Fender Contemporary Stratocaster electric guitars were produced by Fender Japan in the 1980s.

General features 
 “D” profile neck with a 12" radius.
 "Single action" or "BiFlex" truss rod adjustment on the headstock.
 Microtilt neck angle fine adjustment.
 Some models have string trees.
 Some models have a coil split switch.
 22 medium jumbo frets.
 Fender Roto-matic tuners, and 4 bolt neck plate.
 11 screw pickguard. Some models don't have a pickguard.
 String locking.
 Fender Schaller System I, System II, System III tremolo systems.
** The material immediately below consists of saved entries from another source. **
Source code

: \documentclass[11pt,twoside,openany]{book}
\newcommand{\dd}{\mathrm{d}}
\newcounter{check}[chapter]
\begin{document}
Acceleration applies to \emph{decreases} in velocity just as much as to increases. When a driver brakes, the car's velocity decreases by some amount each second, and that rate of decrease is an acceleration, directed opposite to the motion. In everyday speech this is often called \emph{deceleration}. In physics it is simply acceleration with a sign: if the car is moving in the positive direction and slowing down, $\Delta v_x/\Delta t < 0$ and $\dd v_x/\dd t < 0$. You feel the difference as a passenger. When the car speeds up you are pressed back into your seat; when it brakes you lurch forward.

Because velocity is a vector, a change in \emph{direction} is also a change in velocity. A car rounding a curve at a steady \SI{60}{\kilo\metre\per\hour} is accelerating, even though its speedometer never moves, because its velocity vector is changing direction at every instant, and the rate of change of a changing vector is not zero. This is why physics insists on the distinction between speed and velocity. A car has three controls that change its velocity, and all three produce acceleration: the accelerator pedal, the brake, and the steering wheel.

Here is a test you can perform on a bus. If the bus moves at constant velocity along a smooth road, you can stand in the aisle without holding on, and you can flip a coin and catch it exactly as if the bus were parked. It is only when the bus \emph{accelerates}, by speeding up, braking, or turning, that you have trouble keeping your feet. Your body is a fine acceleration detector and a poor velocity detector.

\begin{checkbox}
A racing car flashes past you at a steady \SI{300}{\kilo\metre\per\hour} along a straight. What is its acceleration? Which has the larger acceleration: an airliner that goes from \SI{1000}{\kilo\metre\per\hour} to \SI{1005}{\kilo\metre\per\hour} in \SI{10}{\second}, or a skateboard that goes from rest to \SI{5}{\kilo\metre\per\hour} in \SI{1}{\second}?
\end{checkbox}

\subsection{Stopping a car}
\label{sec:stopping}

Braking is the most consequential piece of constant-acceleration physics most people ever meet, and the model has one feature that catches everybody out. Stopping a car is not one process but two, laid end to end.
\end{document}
Some are fitted with Kahler   2500/2520
 Various combinations of single coil and or humbucking pickups on various models.
 25.5" scale length except model 27-5500 which has a 24.75" scale length.
 Some models feature black coloured necks and/or black coloured headstocks#
 Vast majority of these will have a basswood bodies

All Contemporary models have colored headstocks

Models
 27-5700: 2 single coil and 1 humbucking pickups, 5 position selector switch, coil splitter, 1 volume, 1 TBX, System III tremolo, rosewood fingerboard, 25.5" scale length, side-mounted output jack.
 27-5800: 2 humbucking pickups, 3 position selector switch, coil splitter, 1 volume, 1 TBX, System III tremolo, rosewood fingerboard, 25.5" scale length, side-mounted output jack.
 27-4100: 2 single coil and 1 humbucking pickups, 5 position selector switch, coil splitter, 1 volume, 1 TBX, System II tremolo, rosewood fingerboard, 25.5" scale length, side-mounted output jack.
 27-4200: 2 humbucking pickups, 3 position selector switch, 1 volume, 1 tone, System I tremolo, rosewood fingerboard, 25.5" scale length, side-mounted output jack.
 27-4300: 3 single coil pickups, 5 position selector switch, 1 volume, 2 tones, System I tremolo, rosewood fingerboard, 25.5" scale length, top-mounted output jack.
 27-4302: 3 single coil pickups, 5 position selector switch, 1 volume, 2 tones, System I tremolo, maple fingerboard, 25.5" scale length, top-mounted output jack.
 27-4400: 1 humbucking pickup, 1 volume, system I tremolo, rosewood fingerboard, 25.5" scale length, side-mounted output jack.
 27-5000: 2 humbucking pickups, 3 position selector switch, coil splitter, 1 volume, 1 TBX, System I tremolo, rosewood fingerboard, 25.5" scale length, side-mounted output jack.
 27-5500: 2 humbucking pickups, 3 position selector switch, coil splitter, 1 volume, 1 TBX, System I tremolo, rosewood fingerboard, 24.75" scale length, side-mounted output jack.
 27-5400: 3 single coil pickups, 5 position selector switch, 1 volume, 2 tones, System I tremolo, rosewood fingerboard, 25.5" scale length, side-mounted output jack.
 Unknown: There is an unknown model number featuring 2 single coil and 1 humbucking pickups, 3 independent toggle switches (2 on/off for the single coils and 1 on/off/on for the humbucker), 1 volume, 1 TBX, System I tremolo, rosewood fingerboard, 24.75" scale length, and side-mounted output jack.
 Unknown: There is an unknown model number featuring 2 single coil and 1 humbucking pickups, 5 position selector switch, 1 volume, 1 TBX, System I tremolo, rosewood fingerboard, 25.5" scale length, and top-mounted output jack.
 Unknown: There is an unknown model number featuring 2 single coil and 1 humbucking pickups, 5 position selector switch, coil splitter, 1 volume, 1 TBX, Kahler fulcrum tremolo licensed by Floyd Rose, rosewood fingerboard, 25.5" scale length, side-mounted output jack. This may be an adaptation of either the 27-5700 or 27-4100 model to maintain production.

History 
The Fender Contemporary models were the first Fender Japan models to be exported as Fender Stratocasters and Telecasters. The previous Fender Japan models exported from Japan were all Fender Squier models. The Fender Contemporary models were manufactured from 1984 to 1987 by FujiGen Gakki and these Stratocasters were designed to be Superstrats (Super Strat) with humbucking pickups and Floyd Rose like tremolos made by Schaller and Kahler. There was a lower priced Fender Contemporary Squier model produced as well. Many of Fender Contemporary Stratocaster and Telecaster models had Fender Japan E serial number prefix at the beginning of their serial numbers but in fact, Fender never produced a line of guitars named the "E series". 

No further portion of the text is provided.